Excerpts from a dataset
* * *

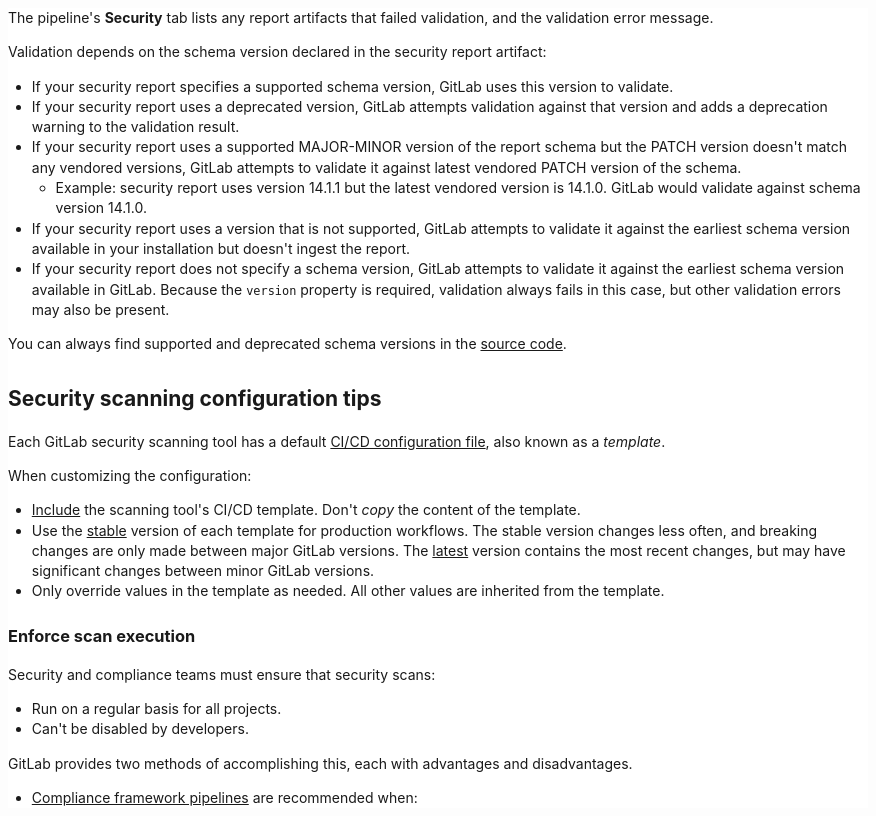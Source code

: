 The pipeline's **Security** tab lists any report artifacts that failed validation, and the
validation error message.

Validation depends on the schema version declared in the security report artifact:

- If your security report specifies a supported schema version, GitLab uses this version to validate.
- If your security report uses a deprecated version, GitLab attempts validation against that version and adds a deprecation warning to the validation result.
- If your security report uses a supported MAJOR-MINOR version of the report schema but the PATCH version doesn't match any vendored versions, GitLab attempts to validate it against latest vendored PATCH version of the schema.
  - Example: security report uses version 14.1.1 but the latest vendored version is 14.1.0. GitLab would validate against schema version 14.1.0.
- If your security report uses a version that is not supported, GitLab attempts to validate it against the earliest schema version available in your installation but doesn't ingest the report.
- If your security report does not specify a schema version, GitLab attempts to validate it against the earliest schema version available in GitLab. Because the `version` property is required, validation always fails in this case, but other validation errors may also be present.

You can always find supported and deprecated schema versions in the [source code](https://gitlab.com/gitlab-org/gitlab/blob/master/lib/gitlab/ci/parsers/security/validators/schema_validator.rb).

## Security scanning configuration tips

Each GitLab security scanning tool has a default
[CI/CD configuration file](https://gitlab.com/gitlab-org/gitlab/-/tree/master/lib/gitlab/ci/templates/Security),
also known as a _template_.

When customizing the configuration:

- [Include](../../ci/yaml/_index.md#include) the scanning tool's CI/CD template. Don't _copy_ the content
  of the template.
- Use the [stable](../../development/cicd/templates.md#stable-version) version of each template
  for production workflows. The stable version changes less often, and breaking changes are only
  made between major GitLab versions. The [latest](../../development/cicd/templates.md#latest-version)
  version contains the most recent changes, but may have significant changes between minor GitLab versions.
- Only override values in the template as needed. All other values are inherited from the template.

### Enforce scan execution

Security and compliance teams must ensure that security scans:

- Run on a regular basis for all projects.
- Can't be disabled by developers.

GitLab provides two methods of accomplishing this, each with advantages and disadvantages.

- [Compliance framework pipelines](../group/compliance_pipelines.md)
  are recommended when:
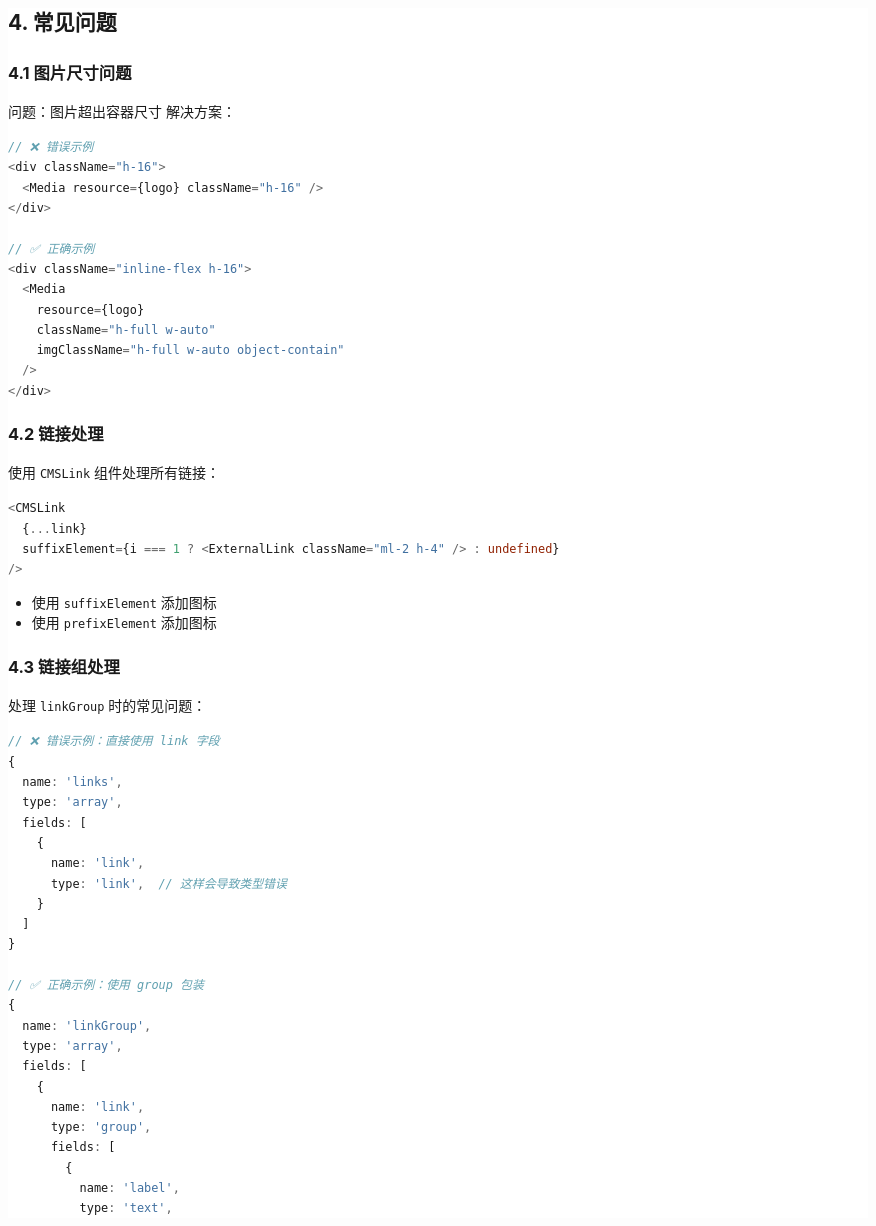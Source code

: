 ## 4. 常见问题

### 4.1 图片尺寸问题

问题：图片超出容器尺寸
解决方案：

```typescript
// ❌ 错误示例
<div className="h-16">
  <Media resource={logo} className="h-16" />
</div>

// ✅ 正确示例
<div className="inline-flex h-16">
  <Media
    resource={logo}
    className="h-full w-auto"
    imgClassName="h-full w-auto object-contain"
  />
</div>
```

### 4.2 链接处理

使用 `CMSLink` 组件处理所有链接：

```typescript
<CMSLink
  {...link}
  suffixElement={i === 1 ? <ExternalLink className="ml-2 h-4" /> : undefined}
/>
```

- 使用 `suffixElement` 添加图标
- 使用 `prefixElement` 添加图标

### 4.3 链接组处理

处理 `linkGroup` 时的常见问题：

```typescript
// ❌ 错误示例：直接使用 link 字段
{
  name: 'links',
  type: 'array',
  fields: [
    {
      name: 'link',
      type: 'link',  // 这样会导致类型错误
    }
  ]
}

// ✅ 正确示例：使用 group 包装
{
  name: 'linkGroup',
  type: 'array',
  fields: [
    {
      name: 'link',
      type: 'group',
      fields: [
        {
          name: 'label',
          type: 'text',
```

* * *

* What needs to be done
Every record above should be duplicated precisely, with the images removed.

* Written answer
Source code

: The pipeline's **Security** tab lists any report artifacts that failed validation, and the
validation error message.

Validation depends on the schema version declared in the security report artifact:

- If your security report specifies a supported schema version, GitLab uses this version to validate.
- If your security report uses a deprecated version, GitLab attempts validation against that version and adds a deprecation warning to the validation result.
- If your security report uses a supported MAJOR-MINOR version of the report schema but the PATCH version doesn't match any vendored versions, GitLab attempts to validate it against latest vendored PATCH version of the schema.
  - Example: security report uses version 14.1.1 but the latest vendored version is 14.1.0. GitLab would validate against schema version 14.1.0.
- If your security report uses a version that is not supported, GitLab attempts to validate it against the earliest schema version available in your installation but doesn't ingest the report.
- If your security report does not specify a schema version, GitLab attempts to validate it against the earliest schema version available in GitLab. Because the `version` property is required, validation always fails in this case, but other validation errors may also be present.

You can always find supported and deprecated schema versions in the [source code](https://gitlab.com/gitlab-org/gitlab/blob/master/lib/gitlab/ci/parsers/security/validators/schema_validator.rb).

## Security scanning configuration tips

Each GitLab security scanning tool has a default
[CI/CD configuration file](https://gitlab.com/gitlab-org/gitlab/-/tree/master/lib/gitlab/ci/templates/Security),
also known as a _template_.

When customizing the configuration:

- [Include](../../ci/yaml/_index.md#include) the scanning tool's CI/CD template. Don't _copy_ the content
  of the template.
- Use the [stable](../../development/cicd/templates.md#stable-version) version of each template
  for production workflows. The stable version changes less often, and breaking changes are only
  made between major GitLab versions. The [latest](../../development/cicd/templates.md#latest-version)
  version contains the most recent changes, but may have significant changes between minor GitLab versions.
- Only override values in the template as needed. All other values are inherited from the template.

### Enforce scan execution

Security and compliance teams must ensure that security scans:

- Run on a regular basis for all projects.
- Can't be disabled by developers.

GitLab provides two methods of accomplishing this, each with advantages and disadvantages.

- [Compliance framework pipelines](../group/compliance_pipelines.md)
  are recommended when:
Source code

: ## 4. 常见问题

### 4.1 图片尺寸问题

问题：图片超出容器尺寸
解决方案：

```typescript
// ❌ 错误示例
<div className="h-16">
  <Media resource={logo} className="h-16" />
</div>

// ✅ 正确示例
<div className="inline-flex h-16">
  <Media
    resource={logo}
    className="h-full w-auto"
    imgClassName="h-full w-auto object-contain"
  />
</div>
```

### 4.2 链接处理

使用 `CMSLink` 组件处理所有链接：

```typescript
<CMSLink
  {...link}
  suffixElement={i === 1 ? <ExternalLink className="ml-2 h-4" /> : undefined}
/>
```

- 使用 `suffixElement` 添加图标
- 使用 `prefixElement` 添加图标

### 4.3 链接组处理

处理 `linkGroup` 时的常见问题：

```typescript
// ❌ 错误示例：直接使用 link 字段
{
  name: 'links',
  type: 'array',
  fields: [
    {
      name: 'link',
      type: 'link',  // 这样会导致类型错误
    }
  ]
}

// ✅ 正确示例：使用 group 包装
{
  name: 'linkGroup',
  type: 'array',
  fields: [
    {
      name: 'link',
      type: 'group',
      fields: [
        {
          name: 'label',
          type: 'text',
```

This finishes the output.